━━━ Information provided

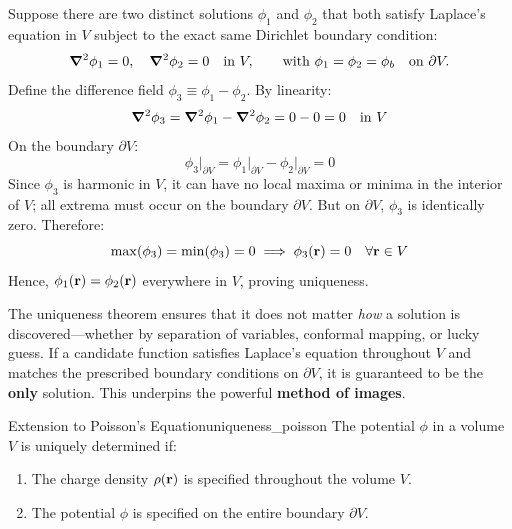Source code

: \begin{proofbox}
Suppose there are two distinct solutions $\phi_1$ and $\phi_2$ that both satisfy Laplace's equation in $V$ subject to the exact same Dirichlet boundary condition:
\begin{equation}
    \grad^2\phi_1 = 0, \quad \grad^2\phi_2 = 0 \quad \text{in } V, \qquad \text{with } \phi_1 = \phi_2 = \phi_b \quad \text{on } \partial V.
\end{equation}
Define the difference field $\phi_3 \equiv \phi_1 - \phi_2$. By linearity:
\begin{equation}
    \grad^2\phi_3 = \grad^2\phi_1 - \grad^2\phi_2 = 0 - 0 = 0 \quad \text{in } V
\end{equation}
On the boundary $\partial V$:
\begin{equation}
    \phi_3\big|_{\partial V} = \phi_1\big|_{\partial V} - \phi_2\big|_{\partial V} = 0
\end{equation}
Since $\phi_3$ is harmonic in $V$, it can have no local maxima or minima in the interior of $V$; all extrema must occur on the boundary $\partial V$. But on $\partial V$, $\phi_3$ is identically zero. Therefore:
\begin{equation}
    \max(\phi_3) = \min(\phi_3) = 0 \implies \phi_3(\vb{r}) = 0 \quad \forall \vb{r} \in V
\end{equation}
Hence, $\phi_1(\vb{r}) = \phi_2(\vb{r})$ everywhere in $V$, proving uniqueness.
\end{proofbox}

\begin{remark}
The uniqueness theorem ensures that it does not matter \emph{how} a solution is discovered—whether by separation of variables, conformal mapping, or lucky guess. If a candidate function satisfies Laplace's equation throughout $V$ and matches the prescribed boundary conditions on $\partial V$, it is guaranteed to be the \textbf{only} solution. This underpins the powerful \textbf{method of images}.
\end{remark}

\begin{proposition}{Extension to Poisson's Equation}{uniqueness_poisson}
The potential $\phi$ in a volume $V$ is uniquely determined if:
\begin{enumerate}
    \item The charge density $\rho(\vb{r})$ is specified throughout the volume $V$.
    \item The potential $\phi$ is specified on the entire boundary $\partial V$.
\end{enumerate}
\end{proposition}

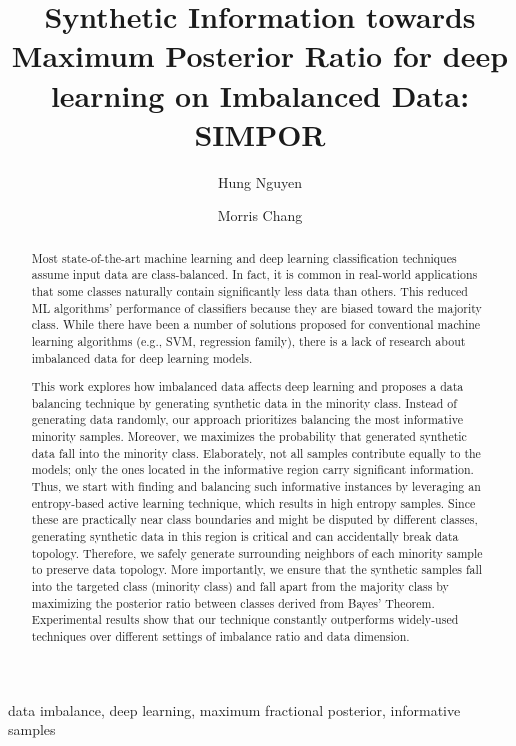\documentclass[final,5p,times, twocolumn]{elsarticle}
\newcommand{\MethodnameLong}{Synthetic Information towards Maximum Posterior Ratio}
\newcommand{\Methodname}{SIMPOR}
\begin{document}
	
	
	\begin{frontmatter}
	
	\title{ \MethodnameLong{} for deep learning on Imbalanced Data: \Methodname{}\\}
	

	\author[add1]{Hung Nguyen}
	
	\author[add1]{Morris Chang}
	
	\address[add1]{University of South Florida, USA}

	
	
	\thispagestyle{plain}
	\pagestyle{plain}
	
	\begin{abstract}
		Most state-of-the-art machine learning and deep learning classification techniques assume input data are class-balanced. In fact, it is common in real-world applications that some classes naturally contain significantly less data than others. This reduced ML algorithms' performance of classifiers because they are biased toward the majority class. While there have been a number of solutions proposed for conventional machine learning algorithms (e.g., SVM, regression family), there is a lack of research about imbalanced data for deep learning models. 
		
		This work explores how imbalanced data affects deep learning and proposes a data balancing technique by generating synthetic data in the minority class. Instead of generating data randomly, our approach prioritizes balancing the most informative minority samples. Moreover, we maximizes the probability that generated synthetic data fall into the minority class. Elaborately, not all samples contribute equally to the models; only the ones located in the informative region carry significant information. Thus, we start with finding and balancing such informative instances by leveraging an entropy-based active learning technique, which results in high entropy samples. Since these are practically near class boundaries and might be disputed by different classes, generating synthetic data in this region is critical and can accidentally break data topology. Therefore, we safely generate surrounding neighbors of each minority sample to preserve data topology. More importantly, we ensure that the synthetic samples fall into the targeted class (minority class) and fall apart from the majority class by maximizing the posterior ratio between classes derived from Bayes' Theorem. Experimental results show that our technique constantly outperforms widely-used techniques over different settings of imbalance ratio and data dimension.
		
	\end{abstract}
	
	\begin{keyword}
		data imbalance, deep learning, maximum fractional posterior, informative samples  
	\end{keyword}
	
\end{frontmatter}
\end{document}
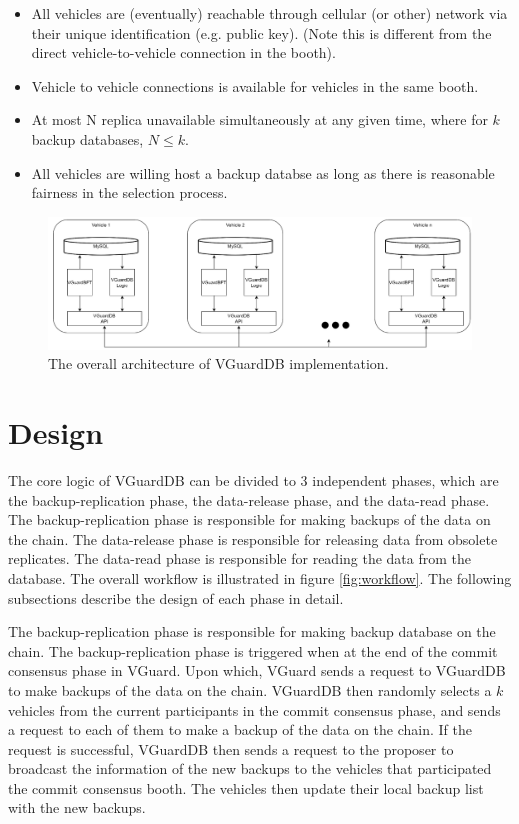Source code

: \begin{itemize}
    \item All vehicles are (eventually) reachable through cellular (or other) network via their unique identification (e.g. public key). (Note this is different from the direct vehicle-to-vehicle connection in the booth).
    \item 
    Vehicle to vehicle connections is available for vehicles in the same booth.
    \item
    At most N replica unavailable simultaneously at any given time, where for $k$ backup databases, $N \leq k$.
    \item
    All vehicles are willing host a backup databse as long as there is reasonable fairness in the selection process.

\end{itemize}
\begin{figure}[t]
    \centering
    \includegraphics[width=\textwidth]{img/architecture.png}
    \caption{The overall architecture of VGuardDB implementation.}
    \label{fig:architecture}
\end{figure}
\section{Design}
The core logic of VGuardDB can be divided to 3 independent phases, which are the backup-replication phase, the data-release phase, and the data-read phase. The backup-replication phase is responsible for making backups of the data on the chain. The data-release phase is responsible for releasing data from obsolete replicates. The data-read phase is responsible for reading the data from the database. The overall workflow is illustrated in figure \ref{fig:workflow}. The following subsections describe the design of each phase in detail.

The backup-replication phase is responsible for making backup database on the chain. The backup-replication phase is triggered when at the end of the commit consensus phase in VGuard. Upon which, VGuard sends a request to VGuardDB to make backups of the data on the chain. VGuardDB then randomly selects a $k$ vehicles from the current participants in the commit consensus phase, and sends a request to each of them to make a backup of the data on the chain. If the request is successful, VGuardDB then sends a request to the proposer to broadcast the information of the new backups to the vehicles that participated the commit consensus booth. The vehicles then update their local backup list with the new backups.

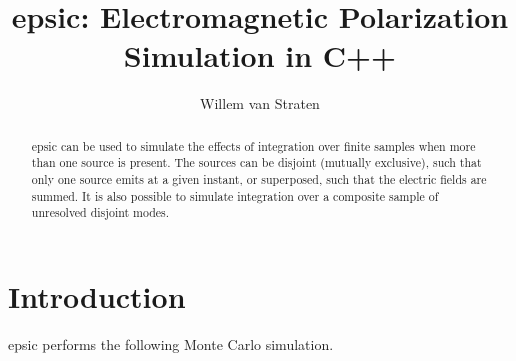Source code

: \documentclass[fullpage]{article}
\begin{document}
\title{ {\sc epsic}: Electromagnetic Polarization Simulation in C++ }

\author{Willem van Straten}

\maketitle

\begin{abstract}

  {\sc epsic} can be used to simulate the effects of integration over finite samples when more than one source is present. The sources can be disjoint (mutually exclusive), such that only one source emits at a given instant, or superposed, such that the electric fields are summed. It is also possible to simulate integration over a composite sample of unresolved disjoint modes.

\end{abstract}



\section {Introduction}

{\sc epsic} performs the following Monte Carlo simulation.
\end{document}
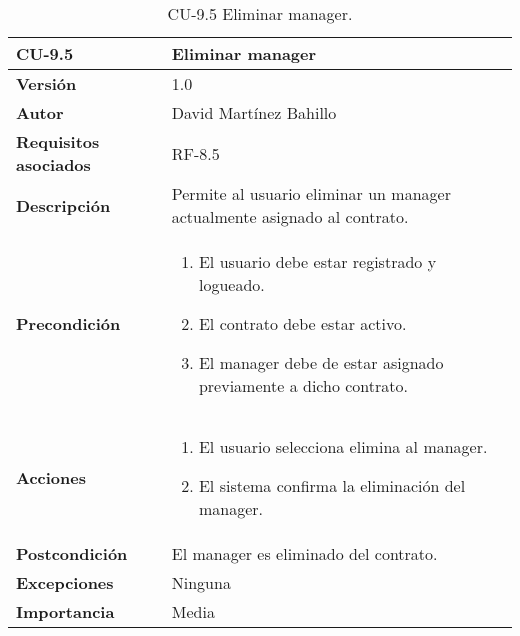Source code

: \begin{table}[p]
	\centering
	\begin{tabularx}{\linewidth}{ p{} p{} }
		\toprule
		\textbf{CU-9.5}  & \textbf{Eliminar manager}\\
		\midrule
		\textbf{Versión}              & 1.0    \\
		\textbf{Autor}                & David Martínez Bahillo \\
		\textbf{Requisitos asociados} & RF-8.5 \\
		\textbf{Descripción}          & Permite al usuario eliminar un manager actualmente asignado al contrato. \\
		\textbf{Precondición}         &  
		\begin{enumerate}
			\item El usuario debe estar registrado y logueado.
			\item El contrato debe estar activo.
			\item El manager debe de estar asignado previamente a dicho contrato.
		\end{enumerate}\\
		\textbf{Acciones}             &
		\begin{enumerate}
			\item El usuario selecciona elimina al manager.
			\item El sistema confirma la eliminación del manager.
		\end{enumerate}\\
		\textbf{Postcondición}        & El manager es eliminado del contrato. \\
		\textbf{Excepciones}          & Ninguna \\
		\textbf{Importancia}          & Media \\
		\bottomrule
	\end{tabularx}
	\caption{CU-9.5 Eliminar manager.}
\end{table}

━━━━━━

- What the exercise asks -
Return each entry exactly as it appears above, but exclude the pictures.

- Task response -
Source code

: \begin{proofbox}
Suppose there are two distinct solutions $\phi_1$ and $\phi_2$ that both satisfy Laplace's equation in $V$ subject to the exact same Dirichlet boundary condition:
\begin{equation}
    \grad^2\phi_1 = 0, \quad \grad^2\phi_2 = 0 \quad \text{in } V, \qquad \text{with } \phi_1 = \phi_2 = \phi_b \quad \text{on } \partial V.
\end{equation}
Define the difference field $\phi_3 \equiv \phi_1 - \phi_2$. By linearity:
\begin{equation}
    \grad^2\phi_3 = \grad^2\phi_1 - \grad^2\phi_2 = 0 - 0 = 0 \quad \text{in } V
\end{equation}
On the boundary $\partial V$:
\begin{equation}
    \phi_3\big|_{\partial V} = \phi_1\big|_{\partial V} - \phi_2\big|_{\partial V} = 0
\end{equation}
Since $\phi_3$ is harmonic in $V$, it can have no local maxima or minima in the interior of $V$; all extrema must occur on the boundary $\partial V$. But on $\partial V$, $\phi_3$ is identically zero. Therefore:
\begin{equation}
    \max(\phi_3) = \min(\phi_3) = 0 \implies \phi_3(\vb{r}) = 0 \quad \forall \vb{r} \in V
\end{equation}
Hence, $\phi_1(\vb{r}) = \phi_2(\vb{r})$ everywhere in $V$, proving uniqueness.
\end{proofbox}

\begin{remark}
The uniqueness theorem ensures that it does not matter \emph{how} a solution is discovered—whether by separation of variables, conformal mapping, or lucky guess. If a candidate function satisfies Laplace's equation throughout $V$ and matches the prescribed boundary conditions on $\partial V$, it is guaranteed to be the \textbf{only} solution. This underpins the powerful \textbf{method of images}.
\end{remark}

\begin{proposition}{Extension to Poisson's Equation}{uniqueness_poisson}
The potential $\phi$ in a volume $V$ is uniquely determined if:
\begin{enumerate}
    \item The charge density $\rho(\vb{r})$ is specified throughout the volume $V$.
    \item The potential $\phi$ is specified on the entire boundary $\partial V$.
\end{enumerate}
\end{proposition}

\documentclass[final,5p,times, twocolumn]{elsarticle}
\newcommand{\MethodnameLong}{Synthetic Information towards Maximum Posterior Ratio}
\newcommand{\Methodname}{SIMPOR}
\begin{document}
	
	
	\begin{frontmatter}
	
	\title{ \MethodnameLong{} for deep learning on Imbalanced Data: \Methodname{}\\}
	

	\author[add1]{Hung Nguyen}
	
	\author[add1]{Morris Chang}
	
	\address[add1]{University of South Florida, USA}

	
	
	\thispagestyle{plain}
	\pagestyle{plain}
	
	\begin{abstract}
		Most state-of-the-art machine learning and deep learning classification techniques assume input data are class-balanced. In fact, it is common in real-world applications that some classes naturally contain significantly less data than others. This reduced ML algorithms' performance of classifiers because they are biased toward the majority class. While there have been a number of solutions proposed for conventional machine learning algorithms (e.g., SVM, regression family), there is a lack of research about imbalanced data for deep learning models. 
		
		This work explores how imbalanced data affects deep learning and proposes a data balancing technique by generating synthetic data in the minority class. Instead of generating data randomly, our approach prioritizes balancing the most informative minority samples. Moreover, we maximizes the probability that generated synthetic data fall into the minority class. Elaborately, not all samples contribute equally to the models; only the ones located in the informative region carry significant information. Thus, we start with finding and balancing such informative instances by leveraging an entropy-based active learning technique, which results in high entropy samples. Since these are practically near class boundaries and might be disputed by different classes, generating synthetic data in this region is critical and can accidentally break data topology. Therefore, we safely generate surrounding neighbors of each minority sample to preserve data topology. More importantly, we ensure that the synthetic samples fall into the targeted class (minority class) and fall apart from the majority class by maximizing the posterior ratio between classes derived from Bayes' Theorem. Experimental results show that our technique constantly outperforms widely-used techniques over different settings of imbalance ratio and data dimension.
		
	\end{abstract}
	
	\begin{keyword}
		data imbalance, deep learning, maximum fractional posterior, informative samples  
	\end{keyword}
	
\end{frontmatter}
\end{document}
Source code

: \begin{itemize}
    \item All vehicles are (eventually) reachable through cellular (or other) network via their unique identification (e.g. public key). (Note this is different from the direct vehicle-to-vehicle connection in the booth).
    \item 
    Vehicle to vehicle connections is available for vehicles in the same booth.
    \item
    At most N replica unavailable simultaneously at any given time, where for $k$ backup databases, $N \leq k$.
    \item
    All vehicles are willing host a backup databse as long as there is reasonable fairness in the selection process.

\end{itemize}
\begin{figure}[t]
    \centering
    \includegraphics[width=\textwidth]{img/architecture.png}
    \caption{The overall architecture of VGuardDB implementation.}
    \label{fig:architecture}
\end{figure}
\section{Design}
The core logic of VGuardDB can be divided to 3 independent phases, which are the backup-replication phase, the data-release phase, and the data-read phase. The backup-replication phase is responsible for making backups of the data on the chain. The data-release phase is responsible for releasing data from obsolete replicates. The data-read phase is responsible for reading the data from the database. The overall workflow is illustrated in figure \ref{fig:workflow}. The following subsections describe the design of each phase in detail.

The backup-replication phase is responsible for making backup database on the chain. The backup-replication phase is triggered when at the end of the commit consensus phase in VGuard. Upon which, VGuard sends a request to VGuardDB to make backups of the data on the chain. VGuardDB then randomly selects a $k$ vehicles from the current participants in the commit consensus phase, and sends a request to each of them to make a backup of the data on the chain. If the request is successful, VGuardDB then sends a request to the proposer to broadcast the information of the new backups to the vehicles that participated the commit consensus booth. The vehicles then update their local backup list with the new backups.

Source code

: \documentclass[fullpage]{article}
\begin{document}
\title{ {\sc epsic}: Electromagnetic Polarization Simulation in C++ }

\author{Willem van Straten}

\maketitle

\begin{abstract}

  {\sc epsic} can be used to simulate the effects of integration over finite samples when more than one source is present. The sources can be disjoint (mutually exclusive), such that only one source emits at a given instant, or superposed, such that the electric fields are summed. It is also possible to simulate integration over a composite sample of unresolved disjoint modes.

\end{abstract}



\section {Introduction}

{\sc epsic} performs the following Monte Carlo simulation.
\end{document}
Source code

: \begin{table}[p]
	\centering
	\begin{tabularx}{\linewidth}{ p{} p{} }
		\toprule
		\textbf{CU-9.5}  & \textbf{Eliminar manager}\\
		\midrule
		\textbf{Versión}              & 1.0    \\
		\textbf{Autor}                & David Martínez Bahillo \\
		\textbf{Requisitos asociados} & RF-8.5 \\
		\textbf{Descripción}          & Permite al usuario eliminar un manager actualmente asignado al contrato. \\
		\textbf{Precondición}         &  
		\begin{enumerate}
			\item El usuario debe estar registrado y logueado.
			\item El contrato debe estar activo.
			\item El manager debe de estar asignado previamente a dicho contrato.
		\end{enumerate}\\
		\textbf{Acciones}             &
		\begin{enumerate}
			\item El usuario selecciona elimina al manager.
			\item El sistema confirma la eliminación del manager.
		\end{enumerate}\\
		\textbf{Postcondición}        & El manager es eliminado del contrato. \\
		\textbf{Excepciones}          & Ninguna \\
		\textbf{Importancia}          & Media \\
		\bottomrule
	\end{tabularx}
	\caption{CU-9.5 Eliminar manager.}
\end{table}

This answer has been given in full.